### PROBLEM TO SOLVE
Show each line of the records in which the word "exercise" occurs.
☆ ☆ ☆ ☆
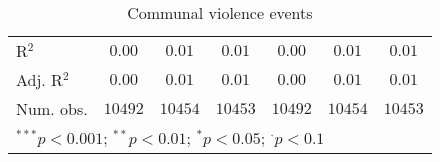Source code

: \begin{sidewaystable}
\begin{center}
{\begin{tabular}{l c c c c c c}
\hline
R$^2$           & $0.00$          & $0.01$          & $0.01$          & $0.00$          & $0.01$       & $0.01$          \\
Adj. R$^2$      & $0.00$          & $0.01$          & $0.01$          & $0.00$          & $0.01$       & $0.01$          \\
Num. obs.       & $10492$         & $10454$         & $10453$         & $10492$         & $10454$      & $10453$         \\
\hline
\multicolumn{7}{l}{\scriptsize{$^{***}p<0.001$; $^{**}p<0.01$; $^{*}p<0.05$; $^{\cdot}p<0.1$}}
\end{tabular}
}
\caption{Communal violence events}
\label{org3}
\end{center}
\end{sidewaystable}

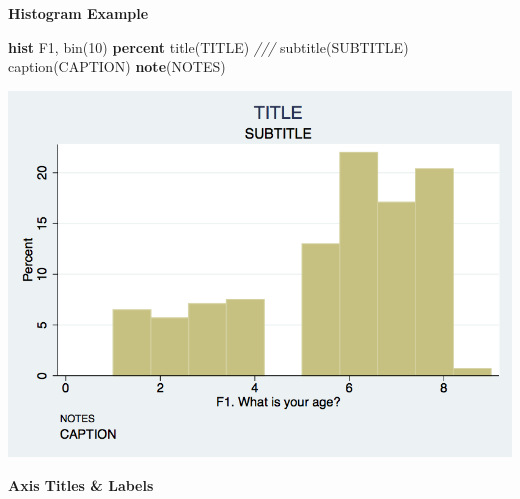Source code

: \documentclass[]{book}
\newenvironment{Shaded}{\begin{snugshade}}{\end{snugshade}}
\newcommand{\BaseNTok}[1]{\textcolor[rgb]{0.00,0.00,0.81}{#1}}
\newcommand{\CommentTok}[1]{\textcolor[rgb]{0.56,0.35,0.01}{\textit{#1}}}
\newcommand{\KeywordTok}[1]{\textcolor[rgb]{0.13,0.29,0.53}{\textbf{#1}}}
\newcommand{\NormalTok}[1]{#1}
\begin{document}
\textbf{Histogram Example}

\begin{Shaded}
\begin{Highlighting}[]
  \KeywordTok{hist}\NormalTok{ F1, }\BaseNTok{bin}\NormalTok{(10) }\KeywordTok{percent} \BaseNTok{title}\NormalTok{(TITLE) }\CommentTok{///}
    \BaseNTok{subtitle}\NormalTok{(SUBTITLE) }\BaseNTok{caption}\NormalTok{(CAPTION) }\KeywordTok{note}\NormalTok{(NOTES)}
\end{Highlighting}
\end{Shaded}

\includegraphics{Stata/StataModGraph/images/hist1.png}

\textbf{Axis Titles \& Labels}
\end{document}
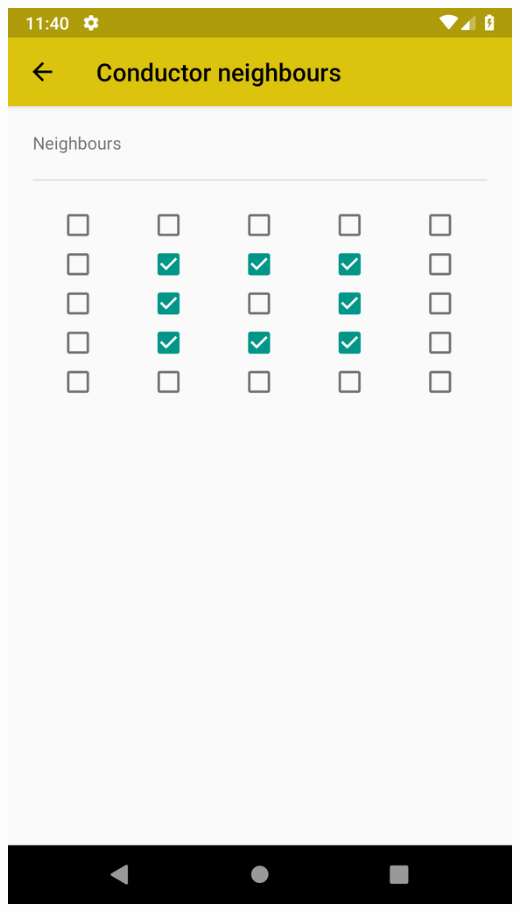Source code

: \documentclass{report}
\begin{document}
\begin{minipage}{.45\textwidth}
\begin{minipage}{.45\linewidth}
    \includegraphics[width=\linewidth]{screens/cell_neighbours.png}
  \end{minipage}\hfill
\end{minipage}
\vspace{20pt}
\end{document}
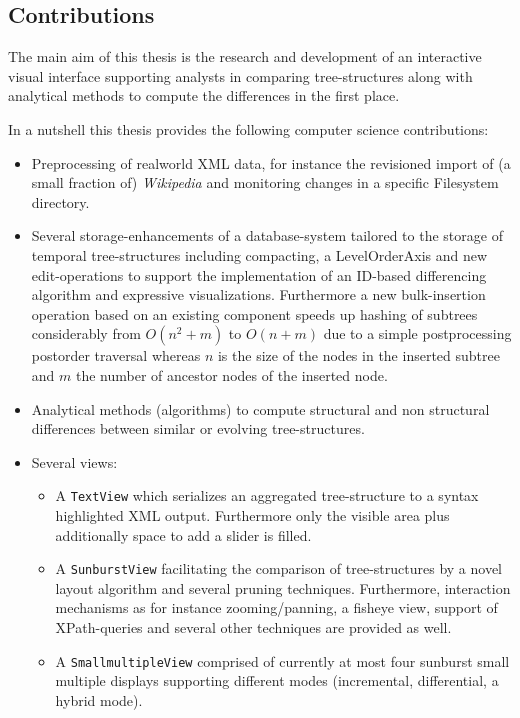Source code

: \subsection{Contributions}
The main aim of this thesis is the research and development of an interactive visual interface supporting analysts in comparing tree-structures along with analytical methods to compute the differences in the first place.

In a nutshell this thesis provides the following computer science contributions:

\begin{itemize}
\item Preprocessing of realworld XML data, for instance the revisioned import of (a small fraction of) \emph{Wikipedia} and monitoring changes in a specific Filesystem directory.
\item Several storage-enhancements of a database-system tailored to the storage of temporal tree-structures including compacting, a LevelOrderAxis and new edit-operations to support the implementation of an ID-based differencing algorithm and expressive visualizations. Furthermore a new bulk-insertion operation based on an existing component speeds up hashing of subtrees considerably from $O(n^2+m)$ to $O(n+m)$ due to a simple postprocessing postorder traversal whereas $n$ is the size of the nodes in the inserted subtree and $m$ the number of ancestor nodes of the inserted node.
\item Analytical methods (algorithms) to compute structural and non structural differences between similar or evolving tree-structures.
\item Several views:
\begin{itemize}
\item A \texttt{TextView} which serializes an aggregated tree-structure to a syntax highlighted XML output. Furthermore only the visible area plus additionally space to add a slider is filled.
\item A \texttt{SunburstView} facilitating the comparison of tree-structures by a novel layout algorithm and several pruning techniques. Furthermore, interaction mechanisms as for instance zooming/panning, a fisheye view, support of XPath-queries and several other techniques are provided as well.
\item A \texttt{SmallmultipleView} comprised of currently at most four sunburst small multiple displays supporting different modes (incremental, differential, a hybrid mode).
\end{itemize}
\end{itemize}

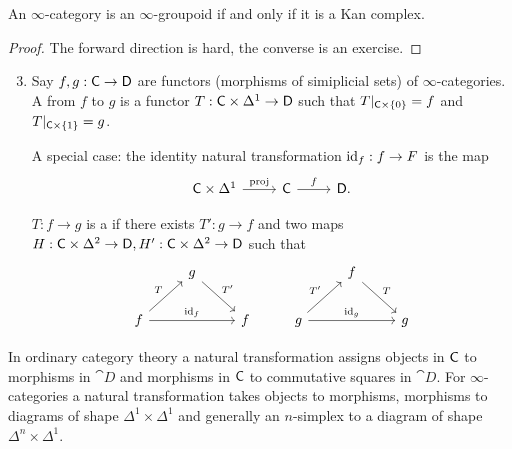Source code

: \begin{theorem}[Joyal]
An $\infty$-category is an $\infty$-groupoid if and only if it is a Kan complex.
\end{theorem}
\begin{proof}
The forward direction is hard, the converse is an exercise.
\end{proof}
\begin{definition}\leavevmode
\begin{enumerate}[1.]
		\setcounter{enumi}{2}
	\item Say $f,g:\C\to \cat{D}$ are functors (morphisms of simiplicial sets) of
		$\infty$-categories. A  from $f$ to $g$ is a functor
		$T:\C\times \Delta^{1}\to \cat{D}$ such that $T|_{\mathsf{C}\times \{0\} }=f$ and $T|_{\mathsf{C}\times \{1\}}=g$.

		A special case: the identity natural transformation $\id_f:f\to F$ is the map
		\[
			\begin{tikzcd}
				\C\times \Delta^{1} \ar[r,"\text{proj}"] & \C \ar[r,"f"] & \cat{D}.
			\end{tikzcd}
		\]

		$T:f\to g$ is a  if there exists $T':g\to f$ and two maps
		$H:\C\times \Delta^2\to \cat{D},H':\C\times \Delta^2\to \cat{D}$ such that
		\[
			\begin{tikzcd}
				& g \ar[dr,"T'"] & & & f \ar[dr,"T"] \\
				f \ar[ur,"T"] \ar[rr,"\id_f"] & & f & g \ar[ur,"T'"] \ar[rr,"\id_g"] & & g
			\end{tikzcd}
		\]
\end{enumerate}
\end{definition}
In ordinary category theory a natural transformation assigns objects in $\mathsf{C}$ to morphisms
in $\cat{D}$ and morphisms in $\mathsf{C}$ to commutative squares in $\cat{D}$. For
$\infty$-categories a natural transformation takes objects to morphisms, morphisms to
diagrams of shape $\Delta^{1}\times \Delta^{1}$ and generally an $n$-simplex to a diagram
of shape $\Delta^{n}\times \Delta^{1}$.


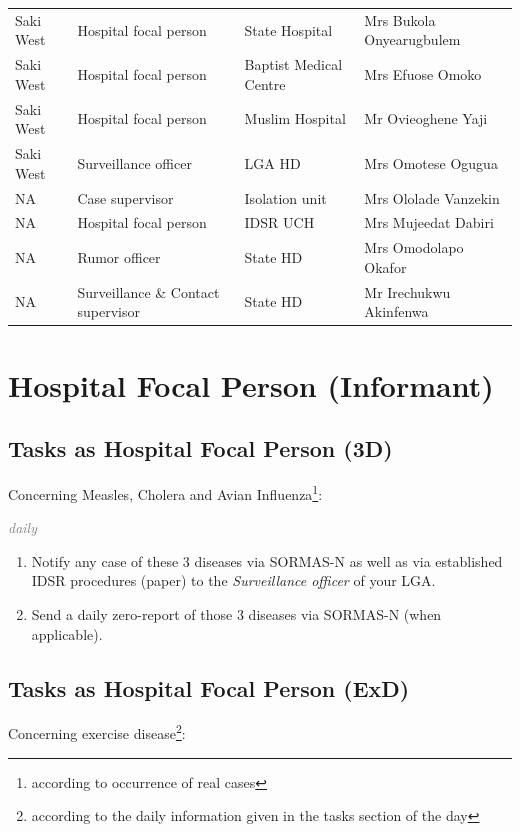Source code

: \documentclass[a4paper, titlepage]{tufte-handout}
\begin{document}
\begin{table}
\begin{tabular}{l|l|l|l}
Saki West & Hospital focal person & State Hospital & Mrs Bukola Onyearugbulem\\
Saki West & Hospital focal person & Baptist Medical Centre & Mrs Efuose Omoko\\
Saki West & Hospital focal person & Muslim Hospital & Mr Ovieoghene Yaji\\
Saki West & Surveillance officer & LGA HD & Mrs Omotese Ogugua\\
NA & Case supervisor & Isolation unit & Mrs Ololade Vanzekin\\
NA & Hospital focal person & IDSR UCH & Mrs Mujeedat Dabiri\\
NA & Rumor officer & State HD & Mrs Omodolapo Okafor\\
NA & Surveillance \& Contact supervisor & State HD & Mr Irechukwu Akinfenwa\\
\bottomrule
\end{tabular}
\end{table}

\newpage
\section{Hospital Focal Person (Informant)}
\label{sec-2}

\subsection{Tasks as Hospital Focal Person (3D)}
\label{sec-2-1}

Concerning Measles, Cholera and Avian Influenza\footnote{according to occurrence of real cases}:

\emph{\textcolor{gray}{daily}}

\begin{enumerate}
\item Notify any case of these 3 diseases via SORMAS-N as well as via established IDSR procedures (paper) to the \emph{Surveillance officer} of your LGA.

\item Send a daily zero-report of those 3 diseases via SORMAS-N (when applicable).
\end{enumerate}

\subsection{Tasks as Hospital Focal Person (ExD)}
\label{sec-2-2}

Concerning exercise disease\footnote{according to the daily information given in the tasks section of the day}:
\end{document}
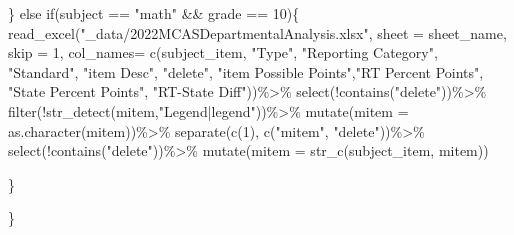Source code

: \documentclass[
  letterpaper,
  DIV=11,
  numbers=noendperiod]{scrartcl}
\newenvironment{Shaded}{\begin{snugshade}}{\end{snugshade}}
\newcommand{\AttributeTok}[1]{\textcolor[rgb]{0.40,0.45,0.13}{#1}}
\newcommand{\ControlFlowTok}[1]{\textcolor[rgb]{0.00,0.23,0.31}{#1}}
\newcommand{\DecValTok}[1]{\textcolor[rgb]{0.68,0.00,0.00}{#1}}
\newcommand{\FunctionTok}[1]{\textcolor[rgb]{0.28,0.35,0.67}{#1}}
\newcommand{\NormalTok}[1]{\textcolor[rgb]{0.00,0.23,0.31}{#1}}
\newcommand{\SpecialCharTok}[1]{\textcolor[rgb]{0.37,0.37,0.37}{#1}}
\newcommand{\StringTok}[1]{\textcolor[rgb]{0.13,0.47,0.30}{#1}}
\begin{document}
\begin{Shaded}
\begin{Highlighting}[]
\NormalTok{  \}}
  \ControlFlowTok{else} \ControlFlowTok{if}\NormalTok{(subject }\SpecialCharTok{==} \StringTok{"math"} \SpecialCharTok{\&\&}\NormalTok{ grade }\SpecialCharTok{==} \DecValTok{10}\NormalTok{)\{}
     \FunctionTok{read\_excel}\NormalTok{(}\StringTok{"\_data/2022MCASDepartmentalAnalysis.xlsx"}\NormalTok{, }\AttributeTok{sheet =}\NormalTok{ sheet\_name, }
              \AttributeTok{skip =} \DecValTok{1}\NormalTok{, }\AttributeTok{col\_names=} \FunctionTok{c}\NormalTok{(subject\_item, }\StringTok{"Type"}\NormalTok{, }\StringTok{"Reporting Category"}\NormalTok{, }\StringTok{"Standard"}\NormalTok{, }\StringTok{"item Desc"}\NormalTok{, }\StringTok{"delete"}\NormalTok{, }\StringTok{"item Possible Points"}\NormalTok{,}\StringTok{"RT Percent Points"}\NormalTok{, }\StringTok{"State Percent Points"}\NormalTok{, }\StringTok{"RT{-}State Diff"}\NormalTok{))}\SpecialCharTok{\%\textgreater{}\%}
                   \FunctionTok{select}\NormalTok{(}\SpecialCharTok{!}\FunctionTok{contains}\NormalTok{(}\StringTok{"delete"}\NormalTok{))}\SpecialCharTok{\%\textgreater{}\%}
                   \FunctionTok{filter}\NormalTok{(}\SpecialCharTok{!}\FunctionTok{str\_detect}\NormalTok{(mitem,}\StringTok{"Legend|legend"}\NormalTok{))}\SpecialCharTok{\%\textgreater{}\%}
     \FunctionTok{mutate}\NormalTok{(}\AttributeTok{mitem =} \FunctionTok{as.character}\NormalTok{(mitem))}\SpecialCharTok{\%\textgreater{}\%}
     \FunctionTok{separate}\NormalTok{(}\FunctionTok{c}\NormalTok{(}\DecValTok{1}\NormalTok{), }\FunctionTok{c}\NormalTok{(}\StringTok{"mitem"}\NormalTok{, }\StringTok{"delete"}\NormalTok{))}\SpecialCharTok{\%\textgreater{}\%}
   \FunctionTok{select}\NormalTok{(}\SpecialCharTok{!}\FunctionTok{contains}\NormalTok{(}\StringTok{"delete"}\NormalTok{))}\SpecialCharTok{\%\textgreater{}\%}
    \FunctionTok{mutate}\NormalTok{(}\AttributeTok{mitem =}
             \FunctionTok{str\_c}\NormalTok{(subject\_item, mitem))}
     
\NormalTok{   \}}
    
\NormalTok{\}}
\end{Highlighting}
\end{Shaded}
\end{document}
☆ ☆ ☆ ☆
### TASK RESULT
The forward direction is hard, the converse is an exercise.
Concerning exercise disease\footnote{according to the daily information given in the tasks section of the day}:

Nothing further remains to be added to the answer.